NIL law is big piece for Clemson as college athletics moves into future


Monday was a monumental movement for college athletics in the state of South Carolina, as Gov. Henry McMaster ceremonially signed the name, image and likeness bill into law at the WestZone at Memorial Stadium in Clemson.

The law will go into effect on July 1, 2022.

McMaster joined Clemson athletic director Dan Radakovich, as well as several senators, representatives, athletic administrators from around the state and Clemson football players at the signing. The bill was passed by legislators last month and signed by Gov. McMaster, officially, on May 6.

“The bill that was passed here is very pro student-athlete which is important,” Radakovich said. “It gives an educational component to it. It gives the opportunity for the student-athlete to take their name, image and likeness and monetize it in a real positive way.”

Radakovich said it was important for South Carolina to pass its own bill even if the NCAA or the federal government decided to do something in the next few weeks. It is not likely the federal government will have time to pass a universal law by July 1, when states such as Alabama’s, Florida’s, Mississippi’s, Georgia’s and New Mexico’s NIL laws begin.

“As we wait for what happens from the NCAA or the federal government, we really need to make sure we had our own bill that would help our student athletes,” Radakovich said. “That is really what was done here, and we are just excited about being one of the eighteen or nineteen states right now that enacted one of these bills.

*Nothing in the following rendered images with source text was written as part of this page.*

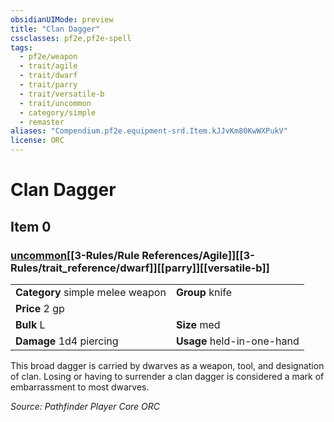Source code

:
 ```yaml
---
obsidianUIMode: preview
title: "Clan Dagger"
cssclasses: pf2e,pf2e-spell
tags:
  - pf2e/weapon
  - trait/agile
  - trait/dwarf
  - trait/parry
  - trait/versatile-b
  - trait/uncommon
  - category/simple
  - remaster
aliases: "Compendium.pf2e.equipment-srd.Item.kJJvKm80KwWXPukV"
license: ORC
---
```

# Clan Dagger
## Item 0
### [uncommon](uncommon.md "Uncommon Rarity Trait")[[3-Rules/Rule References/Agile]][[3-Rules/trait_reference/dwarf]][[parry]][[versatile-b]]

|  |  |
| -- | -- |
| **Category** simple melee weapon | **Group** knife |
| **Price** 2 gp |  |
| **Bulk** L | **Size** med |
| **Damage** 1d4 piercing  | **Usage** held-in-one-hand |



This broad dagger is carried by dwarves as a weapon, tool, and designation of clan. Losing or having to surrender a clan dagger is considered a mark of embarrassment to most dwarves.

*Source: Pathfinder Player Core*
*ORC*
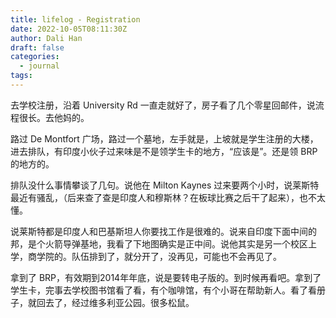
 ```yaml
---
title: lifelog - Registration
date: 2022-10-05T08:11:30Z
author: Dali Han
draft: false
categories:
  - journal
tags:
---
```


去学校注册，沿着 University Rd 一直走就好了，房子看了几个零星回邮件，说流程很长。去他妈的。

路过 De Montfort 广场，路过一个墓地，左手就是，上坡就是学生注册的大楼，进去排队，有印度小伙子过来味是不是领学生卡的地方，“应该是”。还是领 BRP 的地方的。

排队没什么事情攀谈了几句。说他在 Milton Kaynes 过来要两个小时，说莱斯特最近有骚乱，（后来查了查是印度人和穆斯林？在板球比赛之后干了起来），也不太懂。

说莱斯特都是印度人和巴基斯坦人你要找工作是很难的。说来自印度下面中间的邦，是个火箭导弹基地，我看了下地图确实是正中间。说他其实是另一个校区上学，商学院的。队伍排到了，就分开了，没再见，可能也不会再见了。

拿到了 BRP，有效期到2014年年底，说是要转电子版的。到时候再看吧。拿到了学生卡，完事去学校图书馆看了看，有个咖啡馆，有个小哥在帮助新人。看了看册子，就回去了，经过维多利亚公园。很多松鼠。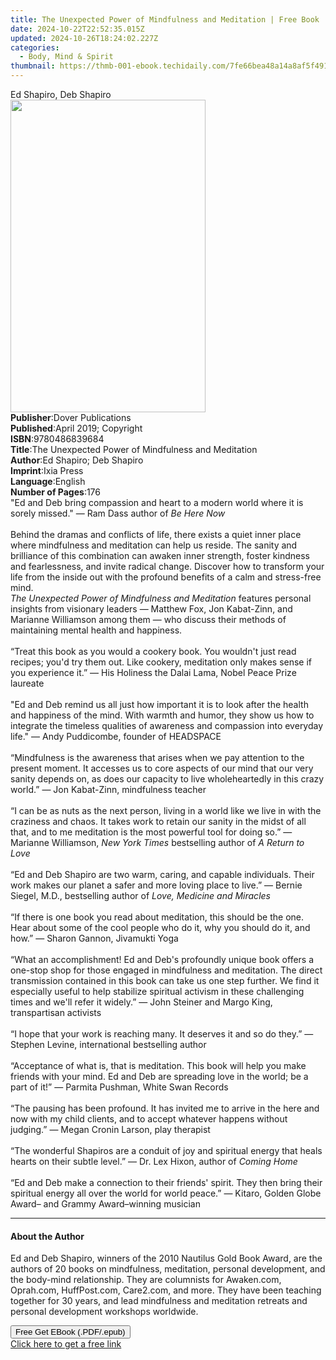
 ```yaml
---
title: The Unexpected Power of Mindfulness and Meditation | Free Book
date: 2024-10-22T22:52:35.015Z
updated: 2024-10-26T18:24:02.227Z
categories:
  - Body, Mind & Spirit
thumbnail: https://thmb-001-ebook.techidaily.com/7fe66bea48a14a8af5f49160cf76d85f8fbd49dc475805600bee8ac82a65c81d.jpg
---
```

<main id="book-container">
  <div class="flex flex-col">
    <div class="book-brief flex-1 py-6 px-4 sm:p-6 md:py-10 md:px-8">
      <!-- brief-->
      <div class="book-brief-main">Ed Shapiro, Deb Shapiro</div>
    </div>
    <div
      class="book-meta-info flex-1 grid gap-4 col-start-1 col-end-3 row-start-1 sm:mb-6 sm:grid-cols-4 lg:gap-6 lg:col-start-2 lg:row-end-6 lg:row-span-6 lg:mb-0"
    >
      <div
        class="book-meta-info-left place-content-center mt-4 p-4 text-sm leading-6 col-start-2 col-span-2 dark:text-slate-400"
      >
        <img
          class="w-full h-500 object-cover rounded-lg sm:h-255 sm:col-span-2 lg:col-span-full"
          src="https://img-001-ebook.techidaily.com/f3fe43303de006e2078db7b6afa62e9faee056125a8375cb3f164a529d89614c.jpg"
          alt=""
          width="312"
          height="500"
        />
      </div>
      <div
        class="book-meta-info-right mt-2 col-start-1 row-start-2 col-span-3 self-center"
      >
        <!-- meta data  -->
        <div class="flex flex-col px-4 md:px-8">
          <div class="flex-1">
            <strong>Publisher</strong>:<span class="px-2"
              >Dover Publications</span
            >
          </div>
          <div class="flex-1">
            <strong>Published</strong>:<span class="px-2"
              >April 2019; Copyright</span
            >
          </div>
          <div class="flex-1">
            <strong>ISBN</strong>:<span class="px-2">9780486839684</span>
          </div>
          <div class="flex-1">
            <strong>Title</strong>:<span class="px-2"
              >The Unexpected Power of Mindfulness and Meditation</span
            >
          </div>
          <div class="flex-1">
            <strong>Author</strong>:<span class="px-2"
              >Ed Shapiro; Deb Shapiro</span
            >
          </div>
          <div class="flex-1">
            <strong>Imprint</strong>:<span class="px-2">Ixia Press</span>
          </div>
          <div class="flex-1">
            <strong>Language</strong>:<span class="px-2">English</span>
          </div>
          <div class="flex-1">
            <strong>Number of Pages</strong>:<span class="px-2">176</span>
          </div>
        </div>
      </div>
    </div>
    <div class="book-description flex-1 py-6 px-4 sm:p-6 md:py-10 md:px-8">
      <div class="book-description-main">
        <div accordion-content="" id="description">
          "Ed and Deb bring compassion and heart to a modern world where it is
          sorely missed." — Ram Dass author of&nbsp;<i>Be Here Now</i
          ><br /><br />Behind the dramas and conflicts of life, there exists a
          quiet inner place where mindfulness and meditation can help us reside.
          The sanity and brilliance of this combination can awaken inner
          strength, foster kindness and fearlessness, and invite radical change.
          Discover how to transform your life from the inside out with the
          profound benefits of a calm and stress-free mind.<br /><i
            >The Unexpected Power of Mindfulness and Meditation</i
          >
          features personal insights from visionary leaders — Matthew Fox, Jon
          Kabat-Zinn, and Marianne Williamson among them — who discuss their
          methods of maintaining mental health and happiness.<br /><br />“Treat
          this book as you would a cookery book. You wouldn't just read recipes;
          you'd try them out. Like cookery, meditation only makes sense if you
          experience it.” — His Holiness the Dalai Lama, Nobel Peace Prize
          laureate<br /><br />"Ed and Deb remind us all just how important it is
          to look after the health and happiness of the mind. With warmth and
          humor, they show us how to integrate the timeless qualities of
          awareness and compassion into everyday life." — Andy Puddicombe,
          founder of HEADSPACE<br /><br />“Mindfulness is the awareness that
          arises when we pay attention to the present moment. It accesses us to
          core aspects of our mind that our very sanity depends on, as does our
          capacity to live wholeheartedly in this crazy world.” — Jon
          Kabat-Zinn, mindfulness teacher<br /><br />“I can be as nuts as the
          next person, living in a world like we live in with the craziness and
          chaos. It takes work to retain our sanity in the midst of all that,
          and to me meditation is the most powerful tool for doing so.” —
          Marianne Williamson, <i>New York Times</i> bestselling author of
          <i>A Return to Love</i><br /><br />“Ed and Deb Shapiro are two warm,
          caring, and capable individuals. Their work makes our planet a safer
          and more loving place to live.” — Bernie Siegel, M.D., bestselling
          author of <i>Love, Medicine and Miracles</i><br /><br />“If there is
          one book you read about meditation, this should be the one. Hear about
          some of the cool people who do it, why you should do it, and how.” —
          Sharon Gannon, Jivamukti Yoga<br /><br />“What an accomplishment! Ed
          and Deb's profoundly unique book offers a one-stop shop for those
          engaged in mindfulness and meditation. The direct transmission
          contained in this book can take us one step further. We find it
          especially useful to help stabilize spiritual activism in these
          challenging times and we'll refer it widely.” — John Steiner and Margo
          King, transpartisan activists<br /><br />“I hope that your work is
          reaching many. It deserves it and so do they.” — Stephen Levine,
          international bestselling author<br /><br />“Acceptance of what is,
          that is meditation. This book will help you make friends with your
          mind. Ed and Deb are spreading love in the world; be a part of it!” —
          Parmita Pushman, White Swan Records<br /><br />“The pausing has been
          profound. It has invited me to arrive in the here and now with my
          child clients, and to accept whatever happens without judging.” —
          Megan Cronin Larson, play therapist<br /><br />“The wonderful Shapiros
          are a conduit of joy and spiritual energy that heals hearts on their
          subtle level.” — Dr. Lex Hixon, author of <i>Coming Home</i
          ><br /><br />“Ed and Deb make a connection to their
          friends'&nbsp;spirit. They then bring their spiritual energy all over
          the world for world peace.” — Kitaro, Golden Globe Award– and Grammy
          Award–winning musician
        </div>
        <div class="accordion-fader"></div>
      </div>
    </div>
    <div class="book-excerpts flex-1 py-6 px-4 sm:p-6 md:py-10 md:px-8">
      <!-- excerpts-->
      <div class="book-excerpts-main">
        <hr />
        <h4 class="placeholder placeholder-heading">
          <span>About the Author</span>
        </h4>
        <p>
          Ed and Deb Shapiro, winners of the 2010 Nautilus Gold Book Award, are
          the authors of 20 books on mindfulness, meditation, personal
          development, and the body-mind relationship. They are columnists for
          Awaken.com, Oprah.com, HuffPost.com, Care2.com, and more. They have
          been teaching together for 30 years, and lead mindfulness and
          meditation retreats and personal development workshops worldwide.
        </p>
      </div>
    </div>
    <div
      class="book-about-author flex-1 py-6 px-4 sm:p-6 md:py-10 md:px-8"
    ></div>
    <div class="book-free-get flex-1 py-6 px-4 sm:p-6 md:py-10 md:px-8">
      <button
        id="btn-free-get"
        class="bg-blue-500 hover:bg-blue-700 text-white font-bold py-2 px-4 rounded"
      >
        Free Get EBook (.PDF/.epub)
      </button>
      <div id="countdown-display" class="px-2 text-lg mt-2"></div>
      <a
        id="free-link"
        class="hidden bg-blue-500 hover:bg-blue-700 text-white font-bold py-2 px-4 rounded"
        href="https://www.ebooks.com/en-us/book/209664833/the-unexpected-power-of-mindfulness-and-meditation/ed-shapiro/"
        target="_blank"
        >Click here to get a free link</a
      >
    </div>
    <script>
      let countdownTime = 0;
      let countdownInterval = null;
      document
        .getElementById('btn-free-get')
        .addEventListener('click', startCountdown);
      function startCountdown() {
        countdownTime = new Date().getTime() + 60000 * 3;
        countdownInterval = setInterval(updateCountdown, 1000);
        document.getElementById('btn-free-get').disabled = true;
        document
          .getElementById('btn-free-get')
          .classList.add('bg-gray-500', 'cursor-not-allowed');
      }
      function updateCountdown() {
        let currentTime = new Date().getTime();
        let timeLeft = countdownTime - currentTime;
        let secondsLeft = Math.floor(timeLeft / 1000);
        document.getElementById('countdown-display').innerHTML =
          `Remaining time: ${secondsLeft} seconds.`;
        if (secondsLeft <= 0) {
          clearInterval(countdownInterval);
          document.getElementById('btn-free-get').classList.add('hidden');
          document.getElementById('free-link').classList.remove('hidden');
          document.getElementById('countdown-display').innerHTML = '';
        }
      }
    </script>
  </div>
</main>

<ins class="adsbygoogle"
      style="display:block"
      data-ad-client="ca-pub-7571918770474297"
      data-ad-slot="8358498916"
      data-ad-format="auto"
      data-full-width-responsive="true"></ins>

“I think it is really going to boil down to what happens over the next two weeks. Will the NCAA open up the opportunity for the 32 states that have not done this to keep an even playing field across the country. I think that is what we really have to look to see what is going to happen next. But this helpful for us.”

According to Radakovich, student athletes in general know the concept of the NIL, but they might not know all the details and that is really where the education piece comes in from the universities.

“There are going to be student-athletes that are really well versed in it, who have the ability to monetize right away,” he said. “Then there will be others that will take their steps and take their time and see what it will be able to do for them.

“Then there will be some student-athletes that will say, ‘That is not what I am here for. I am here to get an education and compete athletically and name, image and likeness is not high on my list.’”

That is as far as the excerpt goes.